Dataset items
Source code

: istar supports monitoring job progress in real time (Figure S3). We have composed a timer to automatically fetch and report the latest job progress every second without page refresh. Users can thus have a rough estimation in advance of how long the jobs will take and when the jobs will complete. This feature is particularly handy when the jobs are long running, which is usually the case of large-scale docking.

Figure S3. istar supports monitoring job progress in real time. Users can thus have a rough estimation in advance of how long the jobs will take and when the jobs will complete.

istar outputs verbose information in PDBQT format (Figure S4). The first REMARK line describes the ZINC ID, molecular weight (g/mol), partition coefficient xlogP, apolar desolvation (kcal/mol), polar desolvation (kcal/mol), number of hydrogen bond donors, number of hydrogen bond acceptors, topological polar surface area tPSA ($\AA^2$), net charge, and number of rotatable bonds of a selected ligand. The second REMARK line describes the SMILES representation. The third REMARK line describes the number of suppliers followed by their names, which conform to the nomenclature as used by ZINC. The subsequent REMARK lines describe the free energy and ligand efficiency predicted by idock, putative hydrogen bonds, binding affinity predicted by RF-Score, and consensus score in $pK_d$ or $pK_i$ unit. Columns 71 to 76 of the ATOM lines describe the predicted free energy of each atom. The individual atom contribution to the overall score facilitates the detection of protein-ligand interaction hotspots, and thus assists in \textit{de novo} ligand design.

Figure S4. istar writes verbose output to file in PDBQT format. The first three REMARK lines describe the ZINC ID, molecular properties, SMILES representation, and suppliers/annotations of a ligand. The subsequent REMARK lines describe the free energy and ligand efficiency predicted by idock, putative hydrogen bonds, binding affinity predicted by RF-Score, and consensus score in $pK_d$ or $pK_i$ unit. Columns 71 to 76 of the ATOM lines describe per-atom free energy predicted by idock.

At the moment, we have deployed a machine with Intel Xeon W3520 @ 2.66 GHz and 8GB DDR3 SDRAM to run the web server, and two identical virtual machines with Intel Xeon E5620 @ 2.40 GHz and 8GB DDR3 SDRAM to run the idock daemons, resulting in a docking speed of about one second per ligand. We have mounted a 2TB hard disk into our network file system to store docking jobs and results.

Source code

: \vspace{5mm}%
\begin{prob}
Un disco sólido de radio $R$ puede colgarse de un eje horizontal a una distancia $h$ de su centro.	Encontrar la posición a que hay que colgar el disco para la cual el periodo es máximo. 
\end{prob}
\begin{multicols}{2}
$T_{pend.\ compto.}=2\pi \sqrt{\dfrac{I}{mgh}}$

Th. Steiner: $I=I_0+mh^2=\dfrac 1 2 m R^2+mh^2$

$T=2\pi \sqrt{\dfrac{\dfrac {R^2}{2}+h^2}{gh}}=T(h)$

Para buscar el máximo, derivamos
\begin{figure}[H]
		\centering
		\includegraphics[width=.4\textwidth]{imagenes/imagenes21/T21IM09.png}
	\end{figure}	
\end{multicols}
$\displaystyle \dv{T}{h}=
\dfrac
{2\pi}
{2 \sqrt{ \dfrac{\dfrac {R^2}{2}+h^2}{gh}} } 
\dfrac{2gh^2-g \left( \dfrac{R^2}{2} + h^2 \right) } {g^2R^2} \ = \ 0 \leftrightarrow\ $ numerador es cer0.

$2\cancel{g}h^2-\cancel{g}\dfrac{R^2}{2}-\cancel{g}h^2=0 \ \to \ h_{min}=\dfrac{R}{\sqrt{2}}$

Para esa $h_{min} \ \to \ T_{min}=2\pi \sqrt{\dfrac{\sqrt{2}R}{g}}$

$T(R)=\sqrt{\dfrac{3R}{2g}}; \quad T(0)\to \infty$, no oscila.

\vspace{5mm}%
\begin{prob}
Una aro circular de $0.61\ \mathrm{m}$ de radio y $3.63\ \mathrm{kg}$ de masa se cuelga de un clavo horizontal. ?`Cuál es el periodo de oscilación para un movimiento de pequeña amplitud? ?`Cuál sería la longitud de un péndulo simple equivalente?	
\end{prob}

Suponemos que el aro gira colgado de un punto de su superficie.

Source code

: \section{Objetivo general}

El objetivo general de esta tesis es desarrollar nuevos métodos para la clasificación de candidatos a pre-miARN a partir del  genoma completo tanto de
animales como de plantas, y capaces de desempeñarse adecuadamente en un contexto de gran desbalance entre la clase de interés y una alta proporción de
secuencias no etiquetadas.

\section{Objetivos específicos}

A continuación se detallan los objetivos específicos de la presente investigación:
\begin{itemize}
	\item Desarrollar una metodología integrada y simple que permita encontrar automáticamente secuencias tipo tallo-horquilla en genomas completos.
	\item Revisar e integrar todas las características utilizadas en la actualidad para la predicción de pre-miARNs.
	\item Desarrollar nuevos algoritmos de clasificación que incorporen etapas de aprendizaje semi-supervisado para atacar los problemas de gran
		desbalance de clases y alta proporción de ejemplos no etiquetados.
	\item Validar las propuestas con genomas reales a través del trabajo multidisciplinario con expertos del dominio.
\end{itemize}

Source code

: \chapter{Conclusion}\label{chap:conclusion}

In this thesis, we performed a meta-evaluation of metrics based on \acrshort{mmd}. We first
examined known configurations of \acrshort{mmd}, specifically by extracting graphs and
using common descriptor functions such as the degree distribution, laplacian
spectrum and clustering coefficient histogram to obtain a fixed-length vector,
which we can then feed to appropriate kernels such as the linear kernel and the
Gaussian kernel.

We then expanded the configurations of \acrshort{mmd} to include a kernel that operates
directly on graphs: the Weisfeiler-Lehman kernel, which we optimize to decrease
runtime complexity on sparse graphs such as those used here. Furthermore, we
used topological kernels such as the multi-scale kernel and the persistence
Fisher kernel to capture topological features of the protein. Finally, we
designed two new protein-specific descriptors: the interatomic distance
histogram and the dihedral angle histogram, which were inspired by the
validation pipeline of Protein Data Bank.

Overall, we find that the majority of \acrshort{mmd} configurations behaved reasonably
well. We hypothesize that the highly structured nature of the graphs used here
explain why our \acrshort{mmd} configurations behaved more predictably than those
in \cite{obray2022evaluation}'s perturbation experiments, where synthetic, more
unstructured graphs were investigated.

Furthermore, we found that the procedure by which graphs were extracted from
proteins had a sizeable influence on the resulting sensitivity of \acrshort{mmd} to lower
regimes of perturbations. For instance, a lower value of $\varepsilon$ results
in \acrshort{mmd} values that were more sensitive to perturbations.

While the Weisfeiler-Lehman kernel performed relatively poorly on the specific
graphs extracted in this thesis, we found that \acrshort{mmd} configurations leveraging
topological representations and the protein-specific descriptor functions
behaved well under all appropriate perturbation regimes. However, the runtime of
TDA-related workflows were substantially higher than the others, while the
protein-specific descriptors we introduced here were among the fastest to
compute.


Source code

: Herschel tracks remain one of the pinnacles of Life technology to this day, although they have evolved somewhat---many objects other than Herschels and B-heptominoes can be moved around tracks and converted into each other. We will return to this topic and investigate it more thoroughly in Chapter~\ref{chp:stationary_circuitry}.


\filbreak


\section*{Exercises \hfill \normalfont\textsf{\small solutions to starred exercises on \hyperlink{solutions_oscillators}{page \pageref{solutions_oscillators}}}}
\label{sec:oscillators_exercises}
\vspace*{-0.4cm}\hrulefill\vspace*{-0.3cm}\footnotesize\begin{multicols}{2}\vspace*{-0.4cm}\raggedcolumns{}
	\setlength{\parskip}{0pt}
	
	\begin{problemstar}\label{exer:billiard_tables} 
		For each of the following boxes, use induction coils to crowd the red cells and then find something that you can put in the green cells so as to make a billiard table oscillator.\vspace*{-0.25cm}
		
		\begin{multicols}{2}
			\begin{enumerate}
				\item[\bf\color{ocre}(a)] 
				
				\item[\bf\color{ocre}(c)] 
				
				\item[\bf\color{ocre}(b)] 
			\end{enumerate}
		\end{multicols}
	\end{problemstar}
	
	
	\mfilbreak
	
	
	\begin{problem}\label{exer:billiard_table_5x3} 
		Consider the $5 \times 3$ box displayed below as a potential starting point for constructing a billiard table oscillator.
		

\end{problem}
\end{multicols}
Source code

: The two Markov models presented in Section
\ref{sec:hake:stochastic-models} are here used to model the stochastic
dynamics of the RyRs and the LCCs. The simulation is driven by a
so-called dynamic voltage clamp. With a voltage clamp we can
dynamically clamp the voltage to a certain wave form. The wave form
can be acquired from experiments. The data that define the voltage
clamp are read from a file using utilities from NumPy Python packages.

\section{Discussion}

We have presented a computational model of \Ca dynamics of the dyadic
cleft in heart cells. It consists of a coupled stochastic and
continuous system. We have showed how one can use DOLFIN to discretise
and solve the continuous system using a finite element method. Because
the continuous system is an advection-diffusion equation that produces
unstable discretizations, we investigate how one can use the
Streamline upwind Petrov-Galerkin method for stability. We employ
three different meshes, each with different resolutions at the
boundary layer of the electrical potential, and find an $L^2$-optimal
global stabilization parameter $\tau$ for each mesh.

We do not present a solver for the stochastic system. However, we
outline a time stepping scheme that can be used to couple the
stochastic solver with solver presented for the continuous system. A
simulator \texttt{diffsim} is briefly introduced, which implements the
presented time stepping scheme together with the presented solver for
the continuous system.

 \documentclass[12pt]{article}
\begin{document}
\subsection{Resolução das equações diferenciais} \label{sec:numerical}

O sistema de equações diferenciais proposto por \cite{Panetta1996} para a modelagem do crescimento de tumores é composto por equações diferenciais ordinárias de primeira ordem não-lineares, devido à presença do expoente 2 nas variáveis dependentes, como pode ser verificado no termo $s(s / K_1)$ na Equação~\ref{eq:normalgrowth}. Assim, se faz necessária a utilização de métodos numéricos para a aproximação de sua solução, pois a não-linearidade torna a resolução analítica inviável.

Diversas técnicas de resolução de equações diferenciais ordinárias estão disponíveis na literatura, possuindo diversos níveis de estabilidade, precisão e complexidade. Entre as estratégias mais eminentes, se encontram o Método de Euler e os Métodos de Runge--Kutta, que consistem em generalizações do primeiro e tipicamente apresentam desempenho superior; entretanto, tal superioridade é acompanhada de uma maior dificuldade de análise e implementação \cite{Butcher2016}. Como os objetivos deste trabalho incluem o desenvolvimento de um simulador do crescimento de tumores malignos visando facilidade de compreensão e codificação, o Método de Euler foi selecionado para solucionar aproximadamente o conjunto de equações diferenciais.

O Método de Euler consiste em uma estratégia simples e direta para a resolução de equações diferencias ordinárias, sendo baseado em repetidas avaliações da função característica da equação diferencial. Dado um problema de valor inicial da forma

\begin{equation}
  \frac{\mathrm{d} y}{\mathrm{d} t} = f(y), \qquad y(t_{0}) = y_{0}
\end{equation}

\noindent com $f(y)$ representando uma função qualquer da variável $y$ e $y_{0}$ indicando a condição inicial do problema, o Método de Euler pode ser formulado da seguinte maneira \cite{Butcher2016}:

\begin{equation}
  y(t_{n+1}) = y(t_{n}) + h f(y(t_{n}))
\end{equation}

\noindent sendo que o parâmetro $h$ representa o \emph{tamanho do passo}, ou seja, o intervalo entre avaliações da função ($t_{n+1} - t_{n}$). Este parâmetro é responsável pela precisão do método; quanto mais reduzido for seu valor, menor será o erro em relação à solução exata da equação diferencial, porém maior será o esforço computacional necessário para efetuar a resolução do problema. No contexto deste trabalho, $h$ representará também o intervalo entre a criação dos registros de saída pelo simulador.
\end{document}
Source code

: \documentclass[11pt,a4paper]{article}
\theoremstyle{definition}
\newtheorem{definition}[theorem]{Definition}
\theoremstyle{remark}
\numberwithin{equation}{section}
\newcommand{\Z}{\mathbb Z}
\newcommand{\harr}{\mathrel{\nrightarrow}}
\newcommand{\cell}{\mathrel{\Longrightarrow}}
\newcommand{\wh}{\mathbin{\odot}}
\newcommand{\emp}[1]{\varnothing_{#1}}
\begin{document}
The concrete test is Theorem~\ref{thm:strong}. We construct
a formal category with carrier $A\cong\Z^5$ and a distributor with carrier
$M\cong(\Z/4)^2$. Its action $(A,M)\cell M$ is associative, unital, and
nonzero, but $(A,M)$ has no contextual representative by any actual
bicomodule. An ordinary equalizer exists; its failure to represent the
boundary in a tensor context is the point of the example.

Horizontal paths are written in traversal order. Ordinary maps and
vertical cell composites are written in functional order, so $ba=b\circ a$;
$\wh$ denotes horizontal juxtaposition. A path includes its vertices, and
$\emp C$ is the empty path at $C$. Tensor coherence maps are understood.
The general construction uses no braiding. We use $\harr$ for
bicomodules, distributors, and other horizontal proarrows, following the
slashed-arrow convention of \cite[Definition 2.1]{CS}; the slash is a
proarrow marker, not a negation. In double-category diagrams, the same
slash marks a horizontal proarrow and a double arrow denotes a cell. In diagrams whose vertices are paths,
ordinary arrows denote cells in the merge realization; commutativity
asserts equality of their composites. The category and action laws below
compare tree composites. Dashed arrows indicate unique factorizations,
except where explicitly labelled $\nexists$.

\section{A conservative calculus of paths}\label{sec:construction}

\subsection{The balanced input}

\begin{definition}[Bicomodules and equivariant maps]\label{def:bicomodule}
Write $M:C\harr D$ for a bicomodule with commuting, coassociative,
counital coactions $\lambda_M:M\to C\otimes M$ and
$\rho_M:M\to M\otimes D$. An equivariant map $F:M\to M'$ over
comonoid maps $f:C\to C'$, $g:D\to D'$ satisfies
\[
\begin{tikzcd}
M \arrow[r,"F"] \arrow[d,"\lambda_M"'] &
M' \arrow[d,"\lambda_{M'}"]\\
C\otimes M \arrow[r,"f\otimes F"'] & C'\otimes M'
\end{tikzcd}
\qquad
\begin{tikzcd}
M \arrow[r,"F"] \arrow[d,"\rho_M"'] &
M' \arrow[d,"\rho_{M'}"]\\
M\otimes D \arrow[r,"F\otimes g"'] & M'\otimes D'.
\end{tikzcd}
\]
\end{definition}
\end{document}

▶ _Required work_
Lines with "scheme" in the records above: copy every one of them.

▶ _Response area_
outline a time stepping scheme that can be used to couple the
presented time stepping scheme together with the presented solver for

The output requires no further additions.